In the first loop, the algorithm divides the $12$ data points into $4$ chunks $A$, $B$, $C$ and $D$, creating level $1$ of the tree. Since $4>3$, it divides by $3$ again, turning the $4$ chunks into $\lceil \frac{4}{3} \rceil = 2$ chunks, and creating layer $2$. The final iteration notices that $2<3$, so the function makes its final returning, creating the third and final layer of the tree. So we simply tracked the number of times we divided $12$ by $3$ before reaching something less than or equal to $1$ (there's some trickiness with the ceilings, but that's a minor detail you can work out), so we divided $\lceil \log_3(12) \rceil$ times.

[Keeping in the theme of seeing logs as inverses of exponentials, you can also think of this as a reverse question: How many layers deep must I make an $m$-ary tree before the last layer contains at least $n$ leaves?]

EDIT: lots of typos

2
On

Given an integer $n$, if you represent in base $b$, how many digits will that representation have?

Example: $54321$ in base-$10$ is $5$ digits. How do you calculate the number of digits in base-10. Of course, 54321 is already in base-10, so you could just count the digits. What if the base was $5$?

$54321 = 3214241_5$, the number of digits is 7.

How can we calculate the number of digits as a function of the given number and base?

Recall the base conversion algorithm. It is repeated division of the partial quotients by the base, collecting partial remainders every step of the way until we get to quotient of $0$.

For $54321_{10}$ in base-$5$, we have

$$54321 = 5 \times 10864 + 1$$ $$10864 = 5 \times 2172 + 4$$ $$2172 = 5 \times 434 + 2$$ $$434 = 5 \times 86 + 4$$ $$86 = 5 \times 17 + 1$$ $$17 = 5 \times 3 + 2$$ $$3 = 5 \times 0 + 3$$

Reading the remainders from the bottom up, we have the base-$5$ representation of $54321_{10} = 3214241_5$. The number of digits of $z$ in base-$b$ is given by

$$\lfloor log_b z \rfloor + 1$$

Proof: Let $z$ be a positive integer. The base-$b$ representation of $z$ has $d$ digits if $b^{d-1} \le n \lt b^d$. Taking logarithms (base-$b$) both sides, we get $d - 1 \le log_b (z) \lt d$. $\therefore d = \lfloor log_b (z) \rfloor + 1$,

The logarithm in base-$b$ can be converted to natural logarithms in base-$e$ and we have the above expression equivalent to

$$\lfloor log_b (z) \rfloor + 1 = \left\lfloor {log (z) \over log (b) }\right\rfloor + 1$$

The algorithm complexity of the $divide()$ function in the question is closely related to the above problem. Substitute $size$ for $5$ and $length(data)$ for $54321$. The number of digits is equivalent to the number of $divide()$ calls.

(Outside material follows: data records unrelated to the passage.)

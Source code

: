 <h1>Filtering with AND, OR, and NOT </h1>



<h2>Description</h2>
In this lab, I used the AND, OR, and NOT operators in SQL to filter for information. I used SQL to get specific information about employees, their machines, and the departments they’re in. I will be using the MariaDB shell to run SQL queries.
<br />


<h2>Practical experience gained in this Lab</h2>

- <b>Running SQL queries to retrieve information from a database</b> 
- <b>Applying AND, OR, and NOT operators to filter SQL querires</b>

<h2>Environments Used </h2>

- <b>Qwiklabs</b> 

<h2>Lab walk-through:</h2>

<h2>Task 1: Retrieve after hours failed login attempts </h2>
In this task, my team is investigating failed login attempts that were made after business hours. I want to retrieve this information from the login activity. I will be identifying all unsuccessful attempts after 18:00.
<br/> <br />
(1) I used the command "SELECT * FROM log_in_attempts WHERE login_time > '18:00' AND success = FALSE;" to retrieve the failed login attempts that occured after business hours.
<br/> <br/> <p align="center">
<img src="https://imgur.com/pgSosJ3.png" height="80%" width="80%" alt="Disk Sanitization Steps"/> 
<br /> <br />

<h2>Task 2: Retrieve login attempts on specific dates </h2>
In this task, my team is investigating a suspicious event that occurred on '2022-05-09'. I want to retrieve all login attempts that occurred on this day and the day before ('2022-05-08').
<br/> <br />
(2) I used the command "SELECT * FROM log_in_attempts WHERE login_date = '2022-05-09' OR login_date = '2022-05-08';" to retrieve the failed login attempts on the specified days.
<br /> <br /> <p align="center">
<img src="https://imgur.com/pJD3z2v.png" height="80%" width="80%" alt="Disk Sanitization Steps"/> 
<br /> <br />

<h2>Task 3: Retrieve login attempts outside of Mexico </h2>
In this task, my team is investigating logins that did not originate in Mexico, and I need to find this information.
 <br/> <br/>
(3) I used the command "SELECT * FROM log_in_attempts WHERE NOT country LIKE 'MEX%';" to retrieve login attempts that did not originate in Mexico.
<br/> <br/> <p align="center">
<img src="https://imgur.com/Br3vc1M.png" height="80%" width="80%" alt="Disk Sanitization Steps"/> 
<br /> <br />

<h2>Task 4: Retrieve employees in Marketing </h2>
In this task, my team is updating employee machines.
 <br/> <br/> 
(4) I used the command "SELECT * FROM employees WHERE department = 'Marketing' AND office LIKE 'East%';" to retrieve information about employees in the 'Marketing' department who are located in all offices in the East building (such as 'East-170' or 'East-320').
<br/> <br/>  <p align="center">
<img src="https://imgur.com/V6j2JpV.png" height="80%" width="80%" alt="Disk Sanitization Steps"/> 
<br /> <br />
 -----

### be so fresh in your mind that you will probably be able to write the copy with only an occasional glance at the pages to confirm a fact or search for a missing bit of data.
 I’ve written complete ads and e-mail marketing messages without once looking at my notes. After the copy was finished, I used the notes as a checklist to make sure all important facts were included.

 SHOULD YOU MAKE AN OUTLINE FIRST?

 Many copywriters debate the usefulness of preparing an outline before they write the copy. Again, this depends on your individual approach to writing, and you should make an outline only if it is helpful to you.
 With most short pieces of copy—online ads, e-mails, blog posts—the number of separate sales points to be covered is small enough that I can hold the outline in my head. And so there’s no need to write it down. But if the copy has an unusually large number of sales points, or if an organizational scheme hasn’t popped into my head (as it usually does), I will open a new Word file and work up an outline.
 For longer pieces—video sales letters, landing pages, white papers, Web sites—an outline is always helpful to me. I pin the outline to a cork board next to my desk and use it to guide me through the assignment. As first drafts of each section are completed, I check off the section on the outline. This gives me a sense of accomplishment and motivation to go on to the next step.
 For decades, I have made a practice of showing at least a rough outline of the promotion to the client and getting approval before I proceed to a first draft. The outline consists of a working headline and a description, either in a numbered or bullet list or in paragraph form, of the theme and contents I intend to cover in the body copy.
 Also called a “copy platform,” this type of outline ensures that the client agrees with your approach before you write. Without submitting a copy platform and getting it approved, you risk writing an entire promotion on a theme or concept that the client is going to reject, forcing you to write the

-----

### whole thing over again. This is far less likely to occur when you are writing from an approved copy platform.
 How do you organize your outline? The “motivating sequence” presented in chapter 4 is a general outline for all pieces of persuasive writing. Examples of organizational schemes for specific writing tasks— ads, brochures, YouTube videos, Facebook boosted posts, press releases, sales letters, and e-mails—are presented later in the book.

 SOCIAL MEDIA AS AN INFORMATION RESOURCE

This is equivalent to the repeated division of the quotient in the base conversion procedure. The $length(result)$ is the quotient after dividing $length(data)$ by $size$.

In other words, if you drew a quotient-remainder tree where the left node was the quotient and the right node was the remainder, you will have a tree with depth equal to the number of digits in base-$b$.